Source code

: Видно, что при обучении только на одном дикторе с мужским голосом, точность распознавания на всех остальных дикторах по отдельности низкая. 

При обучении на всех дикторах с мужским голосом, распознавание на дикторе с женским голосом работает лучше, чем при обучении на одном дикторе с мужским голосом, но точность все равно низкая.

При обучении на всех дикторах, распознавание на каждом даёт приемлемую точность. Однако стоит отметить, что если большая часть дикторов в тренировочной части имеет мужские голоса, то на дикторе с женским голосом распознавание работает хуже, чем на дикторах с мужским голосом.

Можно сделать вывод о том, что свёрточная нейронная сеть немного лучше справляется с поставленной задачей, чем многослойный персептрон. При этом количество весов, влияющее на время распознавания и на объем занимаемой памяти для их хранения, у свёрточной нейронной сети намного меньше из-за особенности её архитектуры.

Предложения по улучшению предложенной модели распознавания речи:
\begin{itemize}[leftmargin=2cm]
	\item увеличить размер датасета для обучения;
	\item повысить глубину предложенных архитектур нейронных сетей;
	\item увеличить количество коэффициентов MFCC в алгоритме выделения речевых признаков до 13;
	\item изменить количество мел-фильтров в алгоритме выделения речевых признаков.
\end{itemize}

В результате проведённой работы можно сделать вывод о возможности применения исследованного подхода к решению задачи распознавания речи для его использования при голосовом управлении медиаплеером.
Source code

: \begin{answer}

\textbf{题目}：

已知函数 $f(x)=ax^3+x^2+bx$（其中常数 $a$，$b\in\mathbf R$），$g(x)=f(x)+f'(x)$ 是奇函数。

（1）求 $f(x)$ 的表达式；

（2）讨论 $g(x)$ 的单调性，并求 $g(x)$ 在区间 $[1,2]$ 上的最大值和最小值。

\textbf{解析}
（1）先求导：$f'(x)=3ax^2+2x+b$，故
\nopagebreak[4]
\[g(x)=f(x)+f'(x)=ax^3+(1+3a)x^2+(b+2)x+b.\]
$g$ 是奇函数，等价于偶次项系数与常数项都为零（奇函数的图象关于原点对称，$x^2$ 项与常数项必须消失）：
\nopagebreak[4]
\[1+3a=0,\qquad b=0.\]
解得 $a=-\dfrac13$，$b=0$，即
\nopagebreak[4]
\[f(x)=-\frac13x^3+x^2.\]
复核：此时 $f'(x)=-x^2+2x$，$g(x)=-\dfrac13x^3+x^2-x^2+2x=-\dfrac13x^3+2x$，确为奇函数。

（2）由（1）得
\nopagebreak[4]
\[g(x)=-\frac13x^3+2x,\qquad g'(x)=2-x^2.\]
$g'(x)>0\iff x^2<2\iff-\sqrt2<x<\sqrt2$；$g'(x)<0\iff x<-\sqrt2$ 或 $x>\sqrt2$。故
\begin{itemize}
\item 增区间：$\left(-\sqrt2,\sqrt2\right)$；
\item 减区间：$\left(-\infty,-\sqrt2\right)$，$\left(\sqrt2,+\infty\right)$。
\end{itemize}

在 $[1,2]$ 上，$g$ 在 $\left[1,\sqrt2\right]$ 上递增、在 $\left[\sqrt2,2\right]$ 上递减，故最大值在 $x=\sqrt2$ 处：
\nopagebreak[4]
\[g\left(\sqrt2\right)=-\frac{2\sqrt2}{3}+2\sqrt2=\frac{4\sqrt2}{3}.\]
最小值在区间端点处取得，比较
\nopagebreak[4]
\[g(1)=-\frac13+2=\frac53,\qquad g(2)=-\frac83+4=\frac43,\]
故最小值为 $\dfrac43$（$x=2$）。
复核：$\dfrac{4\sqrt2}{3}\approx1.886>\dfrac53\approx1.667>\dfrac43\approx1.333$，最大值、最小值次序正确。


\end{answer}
===
What is needed:
An exact copy of every entry is what's needed, so retype them all.

Answer space:
Source code

: Видно, что при обучении только на одном дикторе с мужским голосом, точность распознавания на всех остальных дикторах по отдельности низкая. 

При обучении на всех дикторах с мужским голосом, распознавание на дикторе с женским голосом работает лучше, чем при обучении на одном дикторе с мужским голосом, но точность все равно низкая.

При обучении на всех дикторах, распознавание на каждом даёт приемлемую точность. Однако стоит отметить, что если большая часть дикторов в тренировочной части имеет мужские голоса, то на дикторе с женским голосом распознавание работает хуже, чем на дикторах с мужским голосом.

Можно сделать вывод о том, что свёрточная нейронная сеть немного лучше справляется с поставленной задачей, чем многослойный персептрон. При этом количество весов, влияющее на время распознавания и на объем занимаемой памяти для их хранения, у свёрточной нейронной сети намного меньше из-за особенности её архитектуры.

Предложения по улучшению предложенной модели распознавания речи:
\begin{itemize}[leftmargin=2cm]
	\item увеличить размер датасета для обучения;
	\item повысить глубину предложенных архитектур нейронных сетей;
	\item увеличить количество коэффициентов MFCC в алгоритме выделения речевых признаков до 13;
	\item изменить количество мел-фильтров в алгоритме выделения речевых признаков.
\end{itemize}

В результате проведённой работы можно сделать вывод о возможности применения исследованного подхода к решению задачи распознавания речи для его использования при голосовом управлении медиаплеером.
Source code

: \begin{answer}

\textbf{题目}：

已知函数 $f(x)=ax^3+x^2+bx$（其中常数 $a$，$b\in\mathbf R$），$g(x)=f(x)+f'(x)$ 是奇函数。

（1）求 $f(x)$ 的表达式；

（2）讨论 $g(x)$ 的单调性，并求 $g(x)$ 在区间 $[1,2]$ 上的最大值和最小值。

\textbf{解析}
（1）先求导：$f'(x)=3ax^2+2x+b$，故
\nopagebreak[4]
\[g(x)=f(x)+f'(x)=ax^3+(1+3a)x^2+(b+2)x+b.\]
$g$ 是奇函数，等价于偶次项系数与常数项都为零（奇函数的图象关于原点对称，$x^2$ 项与常数项必须消失）：
\nopagebreak[4]
\[1+3a=0,\qquad b=0.\]
解得 $a=-\dfrac13$，$b=0$，即
\nopagebreak[4]
\[f(x)=-\frac13x^3+x^2.\]
复核：此时 $f'(x)=-x^2+2x$，$g(x)=-\dfrac13x^3+x^2-x^2+2x=-\dfrac13x^3+2x$，确为奇函数。

（2）由（1）得
\nopagebreak[4]
\[g(x)=-\frac13x^3+2x,\qquad g'(x)=2-x^2.\]
$g'(x)>0\iff x^2<2\iff-\sqrt2<x<\sqrt2$；$g'(x)<0\iff x<-\sqrt2$ 或 $x>\sqrt2$。故
\begin{itemize}
\item 增区间：$\left(-\sqrt2,\sqrt2\right)$；
\item 减区间：$\left(-\infty,-\sqrt2\right)$，$\left(\sqrt2,+\infty\right)$。
\end{itemize}

在 $[1,2]$ 上，$g$ 在 $\left[1,\sqrt2\right]$ 上递增、在 $\left[\sqrt2,2\right]$ 上递减，故最大值在 $x=\sqrt2$ 处：
\nopagebreak[4]
\[g\left(\sqrt2\right)=-\frac{2\sqrt2}{3}+2\sqrt2=\frac{4\sqrt2}{3}.\]
最小值在区间端点处取得，比较
\nopagebreak[4]
\[g(1)=-\frac13+2=\frac53,\qquad g(2)=-\frac83+4=\frac43,\]
故最小值为 $\dfrac43$（$x=2$）。
复核：$\dfrac{4\sqrt2}{3}\approx1.886>\dfrac53\approx1.667>\dfrac43\approx1.333$，最大值、最小值次序正确。


\end{answer}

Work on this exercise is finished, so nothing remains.